**Work item**
Within the entries below, find the portion that opens with the line containing "看了看剧透，意料之内的发展，" and closes with the line containing "发表于 2016-7-20 00:58</a>". Retype that portion exactly and only.

Saved entries
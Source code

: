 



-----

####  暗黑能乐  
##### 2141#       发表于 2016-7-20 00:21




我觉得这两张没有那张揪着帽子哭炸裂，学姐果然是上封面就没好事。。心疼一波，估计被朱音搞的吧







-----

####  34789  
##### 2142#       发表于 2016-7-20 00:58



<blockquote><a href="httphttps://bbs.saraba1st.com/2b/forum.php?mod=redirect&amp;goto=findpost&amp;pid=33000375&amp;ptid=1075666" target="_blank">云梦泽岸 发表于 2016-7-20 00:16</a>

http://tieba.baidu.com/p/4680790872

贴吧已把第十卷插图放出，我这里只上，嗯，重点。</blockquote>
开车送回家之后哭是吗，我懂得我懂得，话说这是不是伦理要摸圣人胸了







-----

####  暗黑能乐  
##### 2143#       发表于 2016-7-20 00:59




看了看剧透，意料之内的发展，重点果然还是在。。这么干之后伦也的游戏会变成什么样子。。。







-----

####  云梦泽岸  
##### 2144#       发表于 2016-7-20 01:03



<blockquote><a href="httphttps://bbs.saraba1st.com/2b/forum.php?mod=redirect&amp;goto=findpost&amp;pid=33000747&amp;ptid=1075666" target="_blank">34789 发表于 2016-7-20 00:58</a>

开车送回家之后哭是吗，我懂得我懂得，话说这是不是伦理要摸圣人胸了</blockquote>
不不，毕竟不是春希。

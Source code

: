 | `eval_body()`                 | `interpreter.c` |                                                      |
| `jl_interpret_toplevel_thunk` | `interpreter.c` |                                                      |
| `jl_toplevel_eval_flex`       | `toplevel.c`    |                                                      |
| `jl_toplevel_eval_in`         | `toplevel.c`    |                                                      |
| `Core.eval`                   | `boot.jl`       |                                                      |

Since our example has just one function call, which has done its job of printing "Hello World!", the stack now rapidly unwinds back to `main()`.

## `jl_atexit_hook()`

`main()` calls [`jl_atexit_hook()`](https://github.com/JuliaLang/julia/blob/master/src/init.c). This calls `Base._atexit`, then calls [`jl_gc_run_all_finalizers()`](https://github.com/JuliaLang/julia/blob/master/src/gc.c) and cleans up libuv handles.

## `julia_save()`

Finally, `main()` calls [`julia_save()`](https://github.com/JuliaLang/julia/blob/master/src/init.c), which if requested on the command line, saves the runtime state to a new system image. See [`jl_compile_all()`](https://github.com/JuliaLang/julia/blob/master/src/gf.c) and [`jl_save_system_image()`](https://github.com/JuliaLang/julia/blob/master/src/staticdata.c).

**Solution to this exercise**
看了看剧透，意料之内的发展，重点果然还是在。。这么干之后伦也的游戏会变成什么样子。。。







-----

####  云梦泽岸  
##### 2144#       发表于 2016-7-20 01:03



<blockquote><a href="httphttps://bbs.saraba1st.com/2b/forum.php?mod=redirect&amp;goto=findpost&amp;pid=33000747&amp;ptid=1075666" target="_blank">34789 发表于 2016-7-20 00:58</a>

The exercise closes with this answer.